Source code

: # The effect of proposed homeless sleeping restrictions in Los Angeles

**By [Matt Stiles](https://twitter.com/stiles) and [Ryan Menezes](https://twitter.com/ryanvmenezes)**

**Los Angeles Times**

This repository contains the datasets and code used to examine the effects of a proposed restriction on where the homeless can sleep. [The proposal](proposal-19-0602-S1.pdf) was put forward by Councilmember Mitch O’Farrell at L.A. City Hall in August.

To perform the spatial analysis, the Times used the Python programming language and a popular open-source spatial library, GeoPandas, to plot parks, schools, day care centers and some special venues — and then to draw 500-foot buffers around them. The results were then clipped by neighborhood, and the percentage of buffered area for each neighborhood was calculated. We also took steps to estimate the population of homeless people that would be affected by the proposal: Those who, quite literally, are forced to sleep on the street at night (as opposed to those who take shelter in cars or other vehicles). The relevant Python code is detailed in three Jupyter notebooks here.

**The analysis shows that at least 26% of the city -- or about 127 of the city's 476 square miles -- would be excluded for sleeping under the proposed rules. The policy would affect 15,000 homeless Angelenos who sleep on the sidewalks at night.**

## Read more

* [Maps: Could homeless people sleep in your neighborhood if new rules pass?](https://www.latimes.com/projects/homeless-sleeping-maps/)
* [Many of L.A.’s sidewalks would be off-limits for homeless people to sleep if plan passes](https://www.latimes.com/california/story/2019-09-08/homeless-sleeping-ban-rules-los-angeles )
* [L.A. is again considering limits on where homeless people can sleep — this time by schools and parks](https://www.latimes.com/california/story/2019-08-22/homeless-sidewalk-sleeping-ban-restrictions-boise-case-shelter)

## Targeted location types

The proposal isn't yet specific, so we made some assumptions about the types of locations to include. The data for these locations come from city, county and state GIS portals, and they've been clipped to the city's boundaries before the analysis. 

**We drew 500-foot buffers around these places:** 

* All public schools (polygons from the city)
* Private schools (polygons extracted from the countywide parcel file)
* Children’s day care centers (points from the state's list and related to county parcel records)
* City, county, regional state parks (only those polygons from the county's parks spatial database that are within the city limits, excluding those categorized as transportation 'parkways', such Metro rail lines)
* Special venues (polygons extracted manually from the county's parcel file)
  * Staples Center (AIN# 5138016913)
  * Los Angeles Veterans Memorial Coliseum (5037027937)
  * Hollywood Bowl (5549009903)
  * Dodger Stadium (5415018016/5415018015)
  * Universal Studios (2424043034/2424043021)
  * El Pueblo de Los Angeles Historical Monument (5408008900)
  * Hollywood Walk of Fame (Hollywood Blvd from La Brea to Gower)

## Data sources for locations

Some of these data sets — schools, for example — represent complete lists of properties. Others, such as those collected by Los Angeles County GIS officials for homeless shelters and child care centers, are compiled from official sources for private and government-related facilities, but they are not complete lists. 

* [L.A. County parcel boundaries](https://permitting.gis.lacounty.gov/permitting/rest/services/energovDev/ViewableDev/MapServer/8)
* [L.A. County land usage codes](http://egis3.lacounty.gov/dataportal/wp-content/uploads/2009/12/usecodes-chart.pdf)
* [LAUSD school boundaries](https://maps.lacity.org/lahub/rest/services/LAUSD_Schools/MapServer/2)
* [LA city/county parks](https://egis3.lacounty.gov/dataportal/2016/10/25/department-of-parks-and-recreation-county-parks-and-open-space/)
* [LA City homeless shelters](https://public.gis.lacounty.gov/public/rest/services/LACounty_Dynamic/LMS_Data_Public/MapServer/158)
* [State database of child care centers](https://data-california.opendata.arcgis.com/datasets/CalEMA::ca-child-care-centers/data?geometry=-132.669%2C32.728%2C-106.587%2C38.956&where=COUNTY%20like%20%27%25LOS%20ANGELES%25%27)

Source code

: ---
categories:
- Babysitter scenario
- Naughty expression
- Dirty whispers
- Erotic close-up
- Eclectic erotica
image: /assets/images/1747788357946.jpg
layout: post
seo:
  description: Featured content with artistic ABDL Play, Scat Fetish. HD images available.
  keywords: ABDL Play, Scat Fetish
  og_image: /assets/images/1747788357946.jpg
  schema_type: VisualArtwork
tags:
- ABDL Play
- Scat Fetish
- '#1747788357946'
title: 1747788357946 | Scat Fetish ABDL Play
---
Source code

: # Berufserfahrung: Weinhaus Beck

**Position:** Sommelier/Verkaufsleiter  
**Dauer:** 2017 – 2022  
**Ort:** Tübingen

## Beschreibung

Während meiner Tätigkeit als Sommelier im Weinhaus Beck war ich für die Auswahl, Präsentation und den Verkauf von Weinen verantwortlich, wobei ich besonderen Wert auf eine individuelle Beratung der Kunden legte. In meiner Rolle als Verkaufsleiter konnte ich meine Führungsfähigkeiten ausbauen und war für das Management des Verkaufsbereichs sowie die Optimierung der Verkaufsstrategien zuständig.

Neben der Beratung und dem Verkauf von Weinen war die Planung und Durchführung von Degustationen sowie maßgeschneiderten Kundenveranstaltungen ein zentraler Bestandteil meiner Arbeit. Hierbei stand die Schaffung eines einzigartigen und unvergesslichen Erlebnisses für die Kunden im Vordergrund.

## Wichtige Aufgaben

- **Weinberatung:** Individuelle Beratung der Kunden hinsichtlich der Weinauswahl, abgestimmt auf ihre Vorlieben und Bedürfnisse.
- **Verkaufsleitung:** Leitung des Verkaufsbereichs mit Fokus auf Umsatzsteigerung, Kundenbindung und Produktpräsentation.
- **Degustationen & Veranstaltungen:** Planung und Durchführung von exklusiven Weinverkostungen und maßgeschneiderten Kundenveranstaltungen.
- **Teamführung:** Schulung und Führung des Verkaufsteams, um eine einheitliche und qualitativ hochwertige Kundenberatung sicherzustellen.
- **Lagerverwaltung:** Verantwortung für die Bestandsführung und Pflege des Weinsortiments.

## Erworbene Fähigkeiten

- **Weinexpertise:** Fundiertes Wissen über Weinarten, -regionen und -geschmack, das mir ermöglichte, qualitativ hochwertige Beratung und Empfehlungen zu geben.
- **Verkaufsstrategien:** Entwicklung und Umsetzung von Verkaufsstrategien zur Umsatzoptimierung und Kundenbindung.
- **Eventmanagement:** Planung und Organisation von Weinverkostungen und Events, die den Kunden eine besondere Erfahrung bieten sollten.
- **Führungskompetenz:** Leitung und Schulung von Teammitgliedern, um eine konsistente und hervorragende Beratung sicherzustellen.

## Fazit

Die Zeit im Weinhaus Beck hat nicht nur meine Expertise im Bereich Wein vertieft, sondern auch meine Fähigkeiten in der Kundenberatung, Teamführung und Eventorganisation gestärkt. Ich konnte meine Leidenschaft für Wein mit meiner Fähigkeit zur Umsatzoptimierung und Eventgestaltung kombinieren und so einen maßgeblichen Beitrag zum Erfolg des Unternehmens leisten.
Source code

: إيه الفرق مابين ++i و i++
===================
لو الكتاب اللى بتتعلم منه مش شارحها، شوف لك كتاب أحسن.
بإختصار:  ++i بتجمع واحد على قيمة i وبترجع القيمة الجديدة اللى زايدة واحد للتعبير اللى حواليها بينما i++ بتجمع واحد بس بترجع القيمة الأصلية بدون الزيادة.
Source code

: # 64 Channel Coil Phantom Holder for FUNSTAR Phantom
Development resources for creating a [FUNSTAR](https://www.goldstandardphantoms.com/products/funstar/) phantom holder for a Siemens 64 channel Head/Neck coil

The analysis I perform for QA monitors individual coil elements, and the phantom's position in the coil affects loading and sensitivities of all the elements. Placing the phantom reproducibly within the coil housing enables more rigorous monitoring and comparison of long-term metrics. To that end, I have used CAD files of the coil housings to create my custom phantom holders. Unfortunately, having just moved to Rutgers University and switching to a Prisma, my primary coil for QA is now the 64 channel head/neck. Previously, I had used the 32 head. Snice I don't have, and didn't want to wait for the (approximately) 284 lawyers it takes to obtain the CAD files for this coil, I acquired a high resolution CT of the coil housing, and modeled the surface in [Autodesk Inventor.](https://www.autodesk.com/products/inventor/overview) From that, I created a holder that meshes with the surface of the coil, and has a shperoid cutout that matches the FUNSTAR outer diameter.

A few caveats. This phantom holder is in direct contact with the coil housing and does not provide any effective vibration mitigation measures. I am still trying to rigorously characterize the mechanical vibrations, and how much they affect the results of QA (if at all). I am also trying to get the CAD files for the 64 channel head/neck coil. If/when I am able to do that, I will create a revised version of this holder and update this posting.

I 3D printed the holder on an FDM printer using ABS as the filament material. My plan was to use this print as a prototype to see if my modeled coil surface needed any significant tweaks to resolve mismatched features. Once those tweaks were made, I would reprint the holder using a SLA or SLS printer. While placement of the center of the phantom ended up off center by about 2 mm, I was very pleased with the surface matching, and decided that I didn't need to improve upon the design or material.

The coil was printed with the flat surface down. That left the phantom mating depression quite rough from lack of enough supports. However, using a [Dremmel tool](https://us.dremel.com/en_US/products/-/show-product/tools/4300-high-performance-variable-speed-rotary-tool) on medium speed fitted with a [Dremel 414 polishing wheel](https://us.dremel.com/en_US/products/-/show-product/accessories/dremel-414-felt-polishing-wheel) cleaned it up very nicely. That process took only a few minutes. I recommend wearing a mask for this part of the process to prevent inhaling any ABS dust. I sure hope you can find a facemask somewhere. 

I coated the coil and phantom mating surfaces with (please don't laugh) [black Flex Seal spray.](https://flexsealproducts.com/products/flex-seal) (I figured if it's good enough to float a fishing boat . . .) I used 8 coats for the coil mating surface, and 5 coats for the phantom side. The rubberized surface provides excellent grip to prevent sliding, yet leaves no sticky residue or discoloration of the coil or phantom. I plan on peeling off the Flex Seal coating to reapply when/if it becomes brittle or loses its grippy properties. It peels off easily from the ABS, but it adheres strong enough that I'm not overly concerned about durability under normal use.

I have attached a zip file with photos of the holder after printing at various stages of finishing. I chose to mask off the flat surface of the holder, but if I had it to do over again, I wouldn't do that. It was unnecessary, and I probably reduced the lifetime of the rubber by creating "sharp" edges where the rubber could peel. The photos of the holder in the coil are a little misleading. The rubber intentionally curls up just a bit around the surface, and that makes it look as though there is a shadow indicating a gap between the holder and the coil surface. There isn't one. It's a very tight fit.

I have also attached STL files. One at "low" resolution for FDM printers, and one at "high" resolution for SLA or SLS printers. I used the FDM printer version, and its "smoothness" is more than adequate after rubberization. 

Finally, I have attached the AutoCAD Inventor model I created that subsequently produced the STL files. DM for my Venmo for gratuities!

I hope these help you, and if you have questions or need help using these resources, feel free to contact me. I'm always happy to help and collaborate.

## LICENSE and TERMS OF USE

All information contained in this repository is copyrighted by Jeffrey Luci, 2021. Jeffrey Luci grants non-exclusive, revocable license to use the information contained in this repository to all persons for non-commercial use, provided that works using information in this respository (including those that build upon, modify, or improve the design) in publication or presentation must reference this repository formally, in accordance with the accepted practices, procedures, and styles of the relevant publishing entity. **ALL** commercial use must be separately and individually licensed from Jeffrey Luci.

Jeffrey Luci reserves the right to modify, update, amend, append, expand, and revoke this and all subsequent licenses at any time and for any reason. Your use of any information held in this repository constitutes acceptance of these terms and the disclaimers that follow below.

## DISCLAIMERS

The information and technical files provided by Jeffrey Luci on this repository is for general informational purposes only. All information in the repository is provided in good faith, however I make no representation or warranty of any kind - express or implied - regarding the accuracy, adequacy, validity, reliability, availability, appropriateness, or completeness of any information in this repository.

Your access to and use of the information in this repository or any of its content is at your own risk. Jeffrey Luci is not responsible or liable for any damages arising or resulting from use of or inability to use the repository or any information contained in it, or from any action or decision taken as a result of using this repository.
- - - -
Take from the material above the lines running from the one with "[L.A. County parcel" through the one with "[LA City homeless", and repeat them exactly, with nothing else.

* [L.A. County parcel boundaries](https://permitting.gis.lacounty.gov/permitting/rest/services/energovDev/ViewableDev/MapServer/8)
* [L.A. County land usage codes](http://egis3.lacounty.gov/dataportal/wp-content/uploads/2009/12/usecodes-chart.pdf)
* [LAUSD school boundaries](https://maps.lacity.org/lahub/rest/services/LAUSD_Schools/MapServer/2)
* [LA city/county parks](https://egis3.lacounty.gov/dataportal/2016/10/25/department-of-parks-and-recreation-county-parks-and-open-space/)
* [LA City homeless shelters](https://public.gis.lacounty.gov/public/rest/services/LACounty_Dynamic/LMS_Data_Public/MapServer/158)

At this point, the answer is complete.